Thanks for pointing out your work on this. I downloaded the ECML 2009
WS paper. This is a very nice and rather ambitious project, with
potential to significantly extend what has been done so for in
metalearning.
The idea of looking at the characteristics of algorithms is not novel
in itself (Alexandros did some preliminary work on that if I remember
well, a while ago), but this is a much broader, much more systematic
and much cleaner framework. It is not completely clear to me yet, how
much of the specific algorithmic characteristics of algorithms will
generalize across algorithms, but I suspect building the DMO will help
us answer that question.
I highly recommend the paper (and the web site of course) to everyone.
As we have recently spent time in looking at algorithm behavior and
its impact on relative performance for algorithm selection, we are
certainly interested in collaborating with you.
Kind regards and thanks again for bringing this up to the group.
Christophe

Jun won Lee

unread,

Mar 19, 2010, 2:19:59 PM3/19/10

to meta-l...@googlegroups.com, Christophe Giraud-Carrier

Hi, Melanie and community.

My name is Jun, who is a BYU graduate student researching on Meta-Learning.
My advisor is Christophe.

I read "Data Mining Ontology for Algorithm Selection and Meta-Mining".
I think it is creative and good paper and see lots of good potentials
in this paper.
I would like to collaborate with you.

There are some questions regarding to this paper.
I wish my questions are helpful to make us think further.

Q1)
On your extended Rice's framework.
I haven't fully understood, how algorithm selection work.

According to the diagram of extended Rice's framework,
Given a new dataset x, it is expressed as its data-characteristics and
algorithm characteristics.
However, according to your new framework in Fig2., algorithm
characteristics are independent of input dataset x.
This means, in a meta-dataset,
algorithm characteristics columns are all identical across datasets.
Would this be helpful for meta-learner?
Meta-learner will never pick up these columns since they are
irrelevant to the target class( the label of best algorithm).

In other words, does this extended framework work on predicting best
algorithm for a given new task that is a motivation task in the
original Rice's framework.

Q2)
I know that your ontology is still in progress.
Your papers show that characteristics of probability-based algorithms.
Do you have characteristics of non-probability-based algorithms also?

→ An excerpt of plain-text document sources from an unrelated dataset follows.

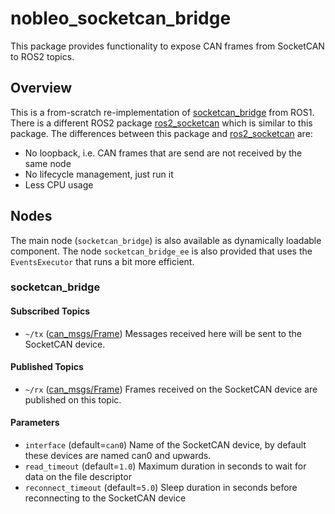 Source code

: <!--
Copyright (C) 2024 Nobleo Technology B.V.

SPDX-License-Identifier: Apache-2.0
-->

# nobleo_socketcan_bridge

This package provides functionality to expose CAN frames from SocketCAN to ROS2 topics.

## Overview

This is a from-scratch re-implementation of [socketcan_bridge] from ROS1.
There is a different ROS2 package [ros2_socketcan] which is similar to this package.
The differences between this package and [ros2_socketcan] are:

- No loopback, i.e. CAN frames that are send are not received by the same node
- No lifecycle management, just run it
- Less CPU usage

## Nodes

The main node (`socketcan_bridge`) is also available as dynamically loadable component.
The node `socketcan_bridge_ee` is also provided that uses the `EventsExecutor` that runs a bit more efficient.

### socketcan_bridge

#### Subscribed Topics

* `~/tx` ([can_msgs/Frame])
  Messages received here will be sent to the SocketCAN device.

#### Published Topics

* `~/rx` ([can_msgs/Frame])
  Frames received on the SocketCAN device are published on this topic.

#### Parameters

* `interface` (default=`can0`)
  Name of the SocketCAN device, by default these devices are named can0 and upwards.
* `read_timeout` (default=`1.0`)
  Maximum duration in seconds to wait for data on the file descriptor
* `reconnect_timeout` (default=`5.0`)
  Sleep duration in seconds before reconnecting to the SocketCAN device

[can_msgs/Frame]: https://github.com/ros-industrial/ros_canopen/blob/dashing-devel/can_msgs/msg/Frame.msg

[socketcan_bridge]: https://wiki.ros.org/socketcan_bridge

[ros2_socketcan]: https://github.com/autowarefoundation/ros2_socketcan
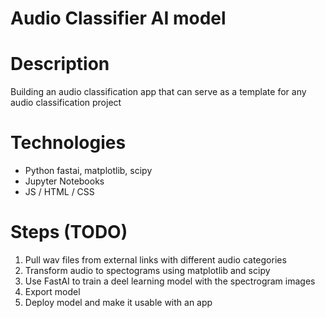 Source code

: # Audio Classifier AI model

# Description
Building an audio classification app that can serve as a template for any audio classification project

# Technologies
- Python
    fastai, matplotlib, scipy
- Jupyter Notebooks
- JS / HTML / CSS

# Steps (TODO)
1. Pull wav files from external links with different audio categories
2. Transform audio to spectograms using matplotlib and scipy
3. Use FastAI to train a deel learning model with the spectrogram images
4. Export model
5. Deploy model and make it usable with an app

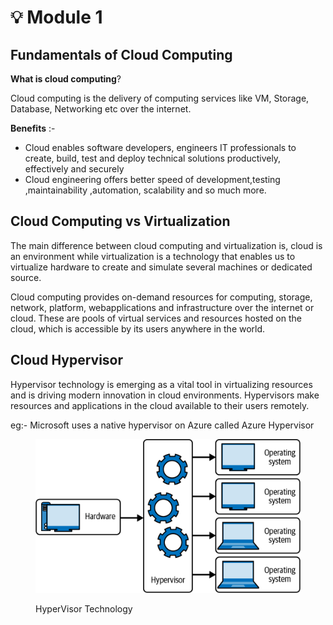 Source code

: # 💡 Module 1&#x20;

## Fundamentals of Cloud Computing

**What is cloud computing**?

Cloud computing is the delivery of computing services like VM, Storage, Database, Networking etc over the internet.

**Benefits** :-

* Cloud enables software developers, engineers IT professionals to create, build, test and deploy technical solutions productively, effectively and securely
* Cloud engineering offers better speed of development,testing ,maintainability ,automation, scalability and so much more.

## **Cloud Computing vs Virtualization**&#x20;

The main difference between cloud computing and virtualization is, cloud is an environment while virtualization is a technology that enables us to virtualize hardware to create and simulate several machines or dedicated source.

Cloud computing provides on-demand resources for computing, storage, network, platform, webapplications and infrastructure over the internet or cloud. These are pools of virtual services and resources hosted on the cloud, which is accessible by its users anywhere in the world.

## Cloud Hypervisor&#x20;

Hypervisor technology is emerging as a vital tool in virtualizing resources and is driving modern innovation in cloud environments. Hypervisors make resources and applications in the cloud available to their users remotely.

eg:- Microsoft uses a native hypervisor on Azure called Azure Hypervisor

<figure><img src="../.gitbook/assets/image.png" alt=""><figcaption><p>HyperVisor Technology</p></figcaption></figure>
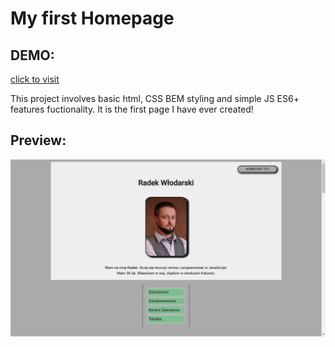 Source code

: # My first Homepage

## DEMO:
[click to visit](https://radekw86.github.io/My-First-Homepage/)

This project involves basic html, CSS BEM styling and simple JS ES6+ features fuctionality.
It is the first page I have ever created!

## Preview:
![Preview](images/preview.png)
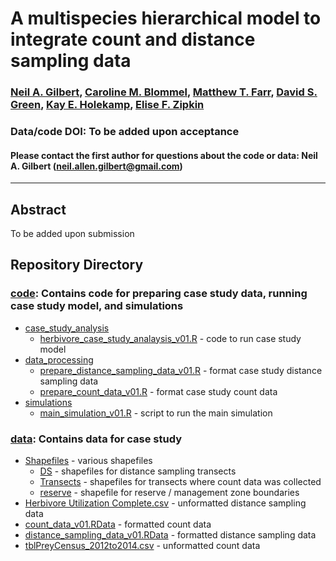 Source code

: # A multispecies hierarchical model to integrate count and distance sampling data

### [Neil A. Gilbert](https://gilbertecology.com), [Caroline M. Blommel](https://www.researchgate.net/profile/Caroline-Blommel), [Matthew T. Farr](https://farrmt.github.io/), [David S. Green](https://scholar.google.com/citations?user=zZf1ct0AAAAJ), [Kay E. Holekamp](https://www.holekamplab.org/), [Elise F. Zipkin](https://zipkinlab.org/)

### Data/code DOI: To be added upon acceptance

#### Please contact the first author for questions about the code or data: Neil A. Gilbert (neil.allen.gilbert@gmail.com)
__________________________________________________________________________________________________________________________________________

## Abstract

To be added upon submission

## Repository Directory

### [code](./code): Contains code for preparing case study data, running case study model, and simulations
*  [case_study_analysis](./code/case_study_analysis)
   * [herbivore_case_study_analaysis_v01.R](./code/case_study_analysis/herbivore_case_study_analysis_v01.R) - code to run case study model
*  [data_processing](./code/data_processing)
   * [prepare_distance_sampling_data_v01.R](./code/data_processing/prepare_distance_sampling_data_v01.R) - format case study distance sampling data
   * [prepare_count_data_v01.R](./code/data_processing/prepare_count_data_v01.R) - format case study count data
* [simulations](./code/simulations)  
   * [main_simulation_v01.R](./code/simulations/main_simulation_v01.R) - script to run the main simulation

### [data](./data): Contains data for case study
* [Shapefiles](./data/Shapefiles) - various shapefiles
  * [DS](./data/Shapefiles/DS) - shapefiles for distance sampling transects
  * [Transects](./data/Shapefiles/Transects) - shapefiles for transects where count data was collected
  * [reserve](./data/Shapefiles/reserve) - shapefile for reserve / management zone boundaries
* [Herbivore Utilization Complete.csv](./data/Herbivore%20Utilization%20Complete.csv) - unformatted distance sampling data
* [count_data_v01.RData](./data/count_data_v01.RData) - formatted count data
* [distance_sampling_data_v01.RData](./data/distance_smapling_data_v01.RData) - formatted distance sampling data
* [tblPreyCensus_2012to2014.csv](./data/tblPreyCensus_2012to2014.csv) - unformatted count data 
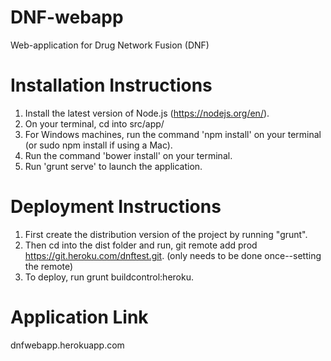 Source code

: # DNF-webapp
Web-application for Drug Network Fusion (DNF)


# Installation Instructions
1. Install the latest version of Node.js (https://nodejs.org/en/).
2. On your terminal, cd into src/app/
3. For Windows machines, run the command 'npm install' on your terminal (or sudo npm install if using a Mac). 
4. Run the command 'bower install' on your terminal.
5. Run 'grunt serve' to launch the application. 

# Deployment Instructions
1. First create the distribution version of the project by running "grunt". 
2. Then cd into the dist folder and run, git remote add prod https://git.heroku.com/dnftest.git. (only needs to be done once--setting the remote) 
3. To deploy, run grunt buildcontrol:heroku.

# Application Link
dnfwebapp.herokuapp.com
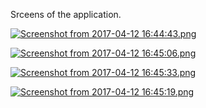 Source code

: Srceens of the application.

[![Screenshot from 2017-04-12 16:44:43.png](https://s14.postimg.org/8dy4efttt/Screenshot_from_2017-04-12_16_44_43.png)](https://postimg.org/image/sy2ycx9kt/)

[![Screenshot from 2017-04-12 16:45:06.png](https://s28.postimg.org/br4ssvfal/Screenshot_from_2017-04-12_16_45_06.png)](https://postimg.org/image/iuco8hkq1/)

[![Screenshot from 2017-04-12 16:45:33.png](https://s29.postimg.org/wl9haoxrr/Screenshot_from_2017-04-12_16_45_33.png)](https://postimg.org/image/48dzk8c1f/)

[![Screenshot from 2017-04-12 16:45:19.png](https://s2.postimg.org/5wm8wzv0p/Screenshot_from_2017-04-12_16_45_19.png)](https://postimg.org/image/rj19e0tl1/)
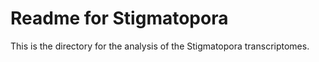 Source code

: # Readme for Stigmatopora

This is the directory for the analysis of the Stigmatopora transcriptomes.
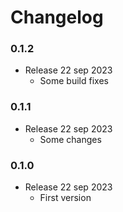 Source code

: # Changelog

### 0.1.2

* Release 22 sep 2023
  * Some build fixes

### 0.1.1

* Release 22 sep 2023
  * Some changes

### 0.1.0

* Release 22 sep 2023
  * First version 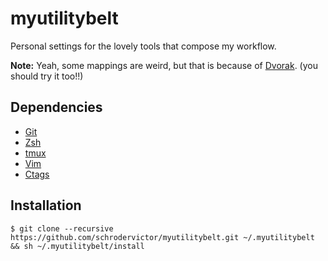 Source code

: # myutilitybelt

Personal settings for the lovely tools that compose my workflow.

**Note:** Yeah, some mappings are weird, but that is because of 
[Dvorak](http://en.wikipedia.org/wiki/Dvorak_Simplified_Keyboard).
(you should try it too!!)

## Dependencies

* [Git](http://git-scm.com/)
* [Zsh](http://www.zsh.org/)
* [tmux](http://tmux.sourceforge.net/)
* [Vim](http://www.vim.org/)
* [Ctags](http://ctags.sourceforge.net/)

## Installation

    $ git clone --recursive https://github.com/schrodervictor/myutilitybelt.git ~/.myutilitybelt && sh ~/.myutilitybelt/install
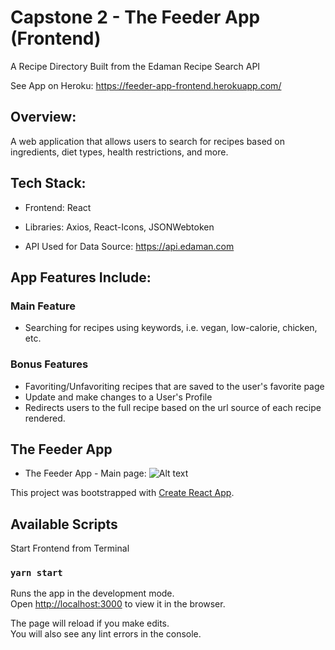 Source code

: # Capstone 2 - The Feeder App (Frontend)

A Recipe Directory Built from the Edaman Recipe Search API 

See App on Heroku: https://feeder-app-frontend.herokuapp.com/

## Overview: 
A web application that allows users to search for recipes based on ingredients, diet types, health restrictions, and more. 

## Tech Stack:
- Frontend: 
React

- Libraries:
Axios,
React-Icons,
JSONWebtoken

- API Used for Data Source: 
https://api.edaman.com

## App Features Include:
### Main Feature
- Searching for recipes using keywords, i.e. vegan, low-calorie, chicken, etc.
### Bonus Features
- Favoriting/Unfavoriting recipes that are saved to the user's favorite page
- Update and make changes to a User's Profile
- Redirects users to the full recipe based on the url source of each recipe rendered.

## The Feeder App

- The Feeder App - Main page:
![Alt text](/src/app_shot1.png?raw=true "App Homepage")


This project was bootstrapped with [Create React App](https://github.com/facebook/create-react-app).

## Available Scripts

Start Frontend from Terminal
### `yarn start`

Runs the app in the development mode.\
Open [http://localhost:3000](http://localhost:3000) to view it in the browser.

The page will reload if you make edits.\
You will also see any lint errors in the console.


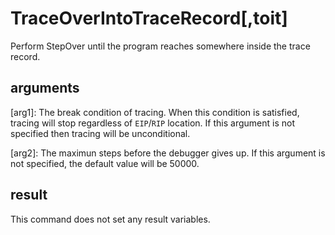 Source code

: # TraceOverIntoTraceRecord[,toit]
Perform StepOver until the program reaches somewhere inside the trace record.

## arguments
[arg1]: The break condition of tracing. When this condition is satisfied, tracing will stop regardless of `EIP`/`RIP` location. If this argument is not specified then tracing will be unconditional.

[arg2]: The maximun steps before the debugger gives up. If this argument is not specified, the default value will be 50000.

## result
This command does not set any result variables.
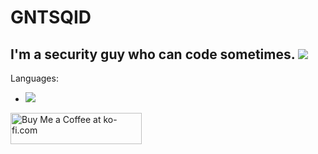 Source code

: # GNTSQID
I'm a security guy who can code sometimes.
<img src="https://raw.githubusercontent.com/SAWARATSUKI/KawaiiLogos/refs/heads/main/ResponseCode/500%20InternalServerError.png">
---

Languages:
- <img src="https://s3.dualstack.us-east-2.amazonaws.com/pythondotorg-assets/media/community/logos/python-logo-only.png">

<a href="https://ko-fi.com/gntsqid" target="_blank" rel="noopener noreferrer">
  <img src="https://cdn.ko-fi.com/cdn/kofi3.png?v=3" height="50" width="210" alt="Buy Me a Coffee at ko-fi.com" />
</a>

Related to this, how to build a meta-dataset (for meta-learner) based
on ontology, assuming ontology is complete and ready.
Do you have some ideas in mind?

Thanks a lot.

> --
> You received this message because you are subscribed to the Google Groups "Meta-learning" group.
> To post to this group, send email to meta-l...@googlegroups.com.
> To unsubscribe from this group, send email to meta-learnin...@googlegroups.com.
> For more options, visit this group at http://groups.google.com/group/meta-learning?hl=en.
>
>

Ricardo

unread,

Mar 24, 2010, 1:13:44 PM3/24/10

to Meta-learning

Dear Melanie,

I found your project and corresponding paper very interesting.
I have to agree with Christophe on the ambitious nature of the
project; it has
been clear during the past years that meta-learning is not an easy
problem.
I believe the novelty of your approach lies on the characterization of
learning
mechanisms which I agree remains mostly unexplored territory. My
suggestion
would be to try to do such characterization very close together with
the counterpart
data characterization. Both interact strongly and trying to study both
independently
is not a good idea. My view on this area is that we need an abstract
understanding
of learning strategies that goes beyond a listing of current
algorithms. For example,
how does partitioning the feature space using models of complexity C1
(e.g., decision
trees) compares to a partition using a single model of complexity C2
(e.g., SVMs)?
where C2 > C1. Once general strategies are better understood, we can
determine
which existing algorithms belong to each strategy.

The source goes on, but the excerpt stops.